From an AP story on President-elect Otto Perez Molina
Former general Otto Perez Molina takes office as Guatemala’s new president Saturday with a top priority of ending a long-standing U.S. ban on military aid imposed over concerns about abuses during the Central American country’s 36-year civil war.
Perez, who was a top military official during the war, has long insisted there were no massacres, human rights violations or genocide in a conflict that killed 200,000 civilians, mostly Mayan Indians...
Close advisers say he supports meeting the conditions set by various U.S. congressional appropriations acts for restoring aid that was first eliminated in 1978 halfway through the civil war.
Among the required steps is reforming a weak justice system that has failed to bring those responsible for abuses to justice. A U.N.-sponsored postwar truth commission said state forces and related paramilitary groups committed most of the killings.
The U.S. also insists that the government support a United Nations-supported international anti-corruption team whose prosecution effort has been criticized by Guatemala’s political elite.
I find it hard to believe that Perez is going to put a lot of effort into reforming a judicial system so that it can bring human rights violators to justice for atrocities committed during the civil war when the president himself believes that no such violations took place and his incoming administration is filled with former military officials.
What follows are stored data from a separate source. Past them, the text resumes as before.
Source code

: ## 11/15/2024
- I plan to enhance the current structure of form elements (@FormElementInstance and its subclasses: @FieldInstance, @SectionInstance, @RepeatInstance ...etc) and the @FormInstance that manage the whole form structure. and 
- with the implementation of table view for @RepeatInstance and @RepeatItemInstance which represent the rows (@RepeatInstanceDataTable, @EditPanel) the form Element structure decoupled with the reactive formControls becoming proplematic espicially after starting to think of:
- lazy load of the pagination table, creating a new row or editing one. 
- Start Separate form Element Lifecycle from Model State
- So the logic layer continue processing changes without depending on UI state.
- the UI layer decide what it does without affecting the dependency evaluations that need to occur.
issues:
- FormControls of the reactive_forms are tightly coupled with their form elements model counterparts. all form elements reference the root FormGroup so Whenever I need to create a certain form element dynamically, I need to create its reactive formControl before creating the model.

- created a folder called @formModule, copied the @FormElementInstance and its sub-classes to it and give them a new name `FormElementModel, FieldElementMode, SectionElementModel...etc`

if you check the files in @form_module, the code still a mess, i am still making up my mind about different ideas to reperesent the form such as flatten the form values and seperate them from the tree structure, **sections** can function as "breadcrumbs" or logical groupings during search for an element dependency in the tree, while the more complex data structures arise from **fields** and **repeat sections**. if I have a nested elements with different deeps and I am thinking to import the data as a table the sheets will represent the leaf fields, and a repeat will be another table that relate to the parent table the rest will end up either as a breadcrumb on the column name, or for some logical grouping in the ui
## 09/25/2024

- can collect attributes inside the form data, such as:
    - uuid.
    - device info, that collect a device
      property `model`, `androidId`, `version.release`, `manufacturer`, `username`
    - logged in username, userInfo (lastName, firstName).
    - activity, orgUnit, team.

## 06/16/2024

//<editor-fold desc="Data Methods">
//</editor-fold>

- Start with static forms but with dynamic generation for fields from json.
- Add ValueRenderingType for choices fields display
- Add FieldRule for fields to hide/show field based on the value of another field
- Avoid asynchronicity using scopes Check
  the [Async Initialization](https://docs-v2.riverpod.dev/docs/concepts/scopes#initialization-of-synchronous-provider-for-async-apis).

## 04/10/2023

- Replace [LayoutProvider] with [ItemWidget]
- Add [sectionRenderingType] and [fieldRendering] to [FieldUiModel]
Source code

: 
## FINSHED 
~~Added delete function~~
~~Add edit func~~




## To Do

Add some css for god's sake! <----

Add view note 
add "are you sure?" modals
Many of his other officials are tied to the country's economic elite who have been waging war on CICIG and the attorney general. I hope that I am wrong, but I don't have a lot of confidence here either.
He won handily this time with campaign promises to deal with criminals with an “iron fist,” a stand that resonated in a country of more than 13 million people where murders are committed at a rate of 45 for every 100,000 residents. That is almost three times higher than in neighboring Mexico.
45 per 100,000 is closer to 2008 or 2009 not today. Last year the murder rate was about 38.5 and in 2010 it was 41 per 100,000. While Guatemala's murder rate might be three times as high as Mexico's, it is about half its southern neighbors, Honduras and El Salvador, with which it is more frequently grouped.